As the UK and the EU figure out what the heck they are going to do, and the US hunkers down for the battle for the White House to heat up, we are dealing with an alarming increase in terror attacks around the world. All this has the market on edge and primed for a further correction this summer. After the snapback rally from the Brexit shock recedes and early-July seasonal bullishness dissipates, look for lower prices and a test of the 52-week lows over the next four months. Stay the course.
Pulse of the Market
Losses from last week’s surprising Brexit vote outcome have not been recovered yet. As a result, both the faster and slower moving MACD indicators (1) applied to DJIA remain negative. Since first closing above 18000 in December 2014, DJIA has failed to move meaningfully higher and hold onto gains and since last July DJIA has spent about the same amount of time below its 200-day moving average (solid red line) as it has above it (2). This key support level is approximately where DJIA bounced from earlier this week, but it would not be surprising to see it violated again sometime later this summer.
Dow Jones Industrials & MACD Chart
Last Friday’s 610 DJIA point plunge (–3.4%) was the worst day of 2016 (3) and the worst loss since August 24, 2015. S&P 500 shed 3.6% on that day and was also its worst day of 2016. NASDAQ dropped 4.1% and you have to go all the way back to August 2011 to find a worse NASDAQ day.
Friday’s declines spilled over to Monday, triggering the fifth Down Friday/Down Monday of 2016 (4). No matter how these occurrences are analyzed, the result is ominous with DJIA frequently lower sometime during the next 90 calendar days. Sometimes the declines are nearly immediate while other time there will be a bounce first. DJIA’s streak of four straight down Friday’s (4) also confirms that traders and investors are reluctant to hold long positions over the weekend. This is either because summer is here and/or a lack of confidence in the market.

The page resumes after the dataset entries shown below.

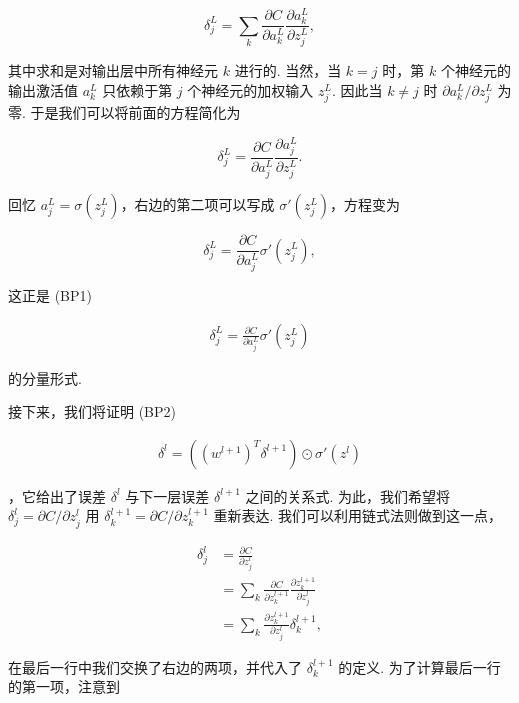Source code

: \begin{equation}
\delta^L_j = \sum_k \frac{\partial C}{\partial a^L_k} \frac{\partial a^L_k}{\partial z^L_j},
\tag{37}
\end{equation}

\noindent 其中求和是对输出层中所有神经元 $k$ 进行的. 当然，当 $k = j$ 时，第 $k$ 个神经元的输出激活值 $a^L_k$ 只依赖于第 $j$ 个神经元的加权输入 $z^L_j$. 因此当 $k \neq j$ 时 $\partial a^L_k / \partial z^L_j$ 为零. 于是我们可以将前面的方程简化为

\begin{equation}
\delta^L_j = \frac{\partial C}{\partial a^L_j} \frac{\partial a^L_j}{\partial z^L_j}.
\tag{38}
\end{equation}

\noindent 回忆 $a^L_j = \sigma(z^L_j)$，右边的第二项可以写成 $\sigma'(z^L_j)$，方程变为

\begin{equation}
\delta^L_j = \frac{\partial C}{\partial a^L_j} \sigma'(z^L_j),
\tag{39}
\end{equation}

\noindent 这正是 (BP1)

\begin{align*}
\delta^L_j = \frac{\partial C}{\partial a^L_j} \sigma'(z^L_j) \nonumber
\end{align*}

\noindent 的分量形式.

接下来，我们将证明 (BP2)

\begin{align*}
\delta^l = ((w^{l+1})^T \delta^{l+1}) \odot \sigma'(z^l) \nonumber
\end{align*}

\noindent，它给出了误差 $\delta^l$ 与下一层误差 $\delta^{l+1}$ 之间的关系式. 为此，我们希望将 $\delta^l_j = \partial C / \partial z^l_j$ 用 $\delta^{l+1}_k = \partial C / \partial z^{l+1}_k$ 重新表达. 我们可以利用链式法则做到这一点，

\begin{align}
\delta^l_j &= \frac{\partial C}{\partial z^l_j} \tag{40} \\ &= \sum_k \frac{\partial C}{\partial z^{l+1}_k} \frac{\partial z^{l+1}_k}{\partial z^l_j} \tag{41} \\ &= \sum_k \frac{\partial z^{l+1}_k}{\partial z^l_j} \delta^{l+1}_k, \tag{42}
\end{align}

\noindent 在最后一行中我们交换了右边的两项，并代入了 $\delta^{l+1}_k$ 的定义. 为了计算最后一行的第一项，注意到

After three straight weeks of gains, S&P 500 (5) and NASDAQ (6) were down three consecutive weeks. As of today the market is on track to break this streak, but typical first-trading-day-of-July strength falling on the Friday before the long holiday weekend could be a catalyst for profit taking this year.
NYSE Weekly Advancers and Decliners (7) over the last three weeks confirm weakness, but have not reached the grossly lopsided values usually seen at or near major market bottoms. Because the lows from February and/or last August were not breached during the recent market retreat, NYSE Weekly New Highs and Lows (8) are also not at extremes. New index highs or lows would likely be needed to see any meaningful move in these metrics.
Weekly CBOE Put/Call (9) climbed to 0.74 last week from a 0.59 reading at the end of May. The steady trend higher is concerning as it would seem to indicate that traders do not believe the worst is over yet. This week’s reading is on a course lower which would be welcome.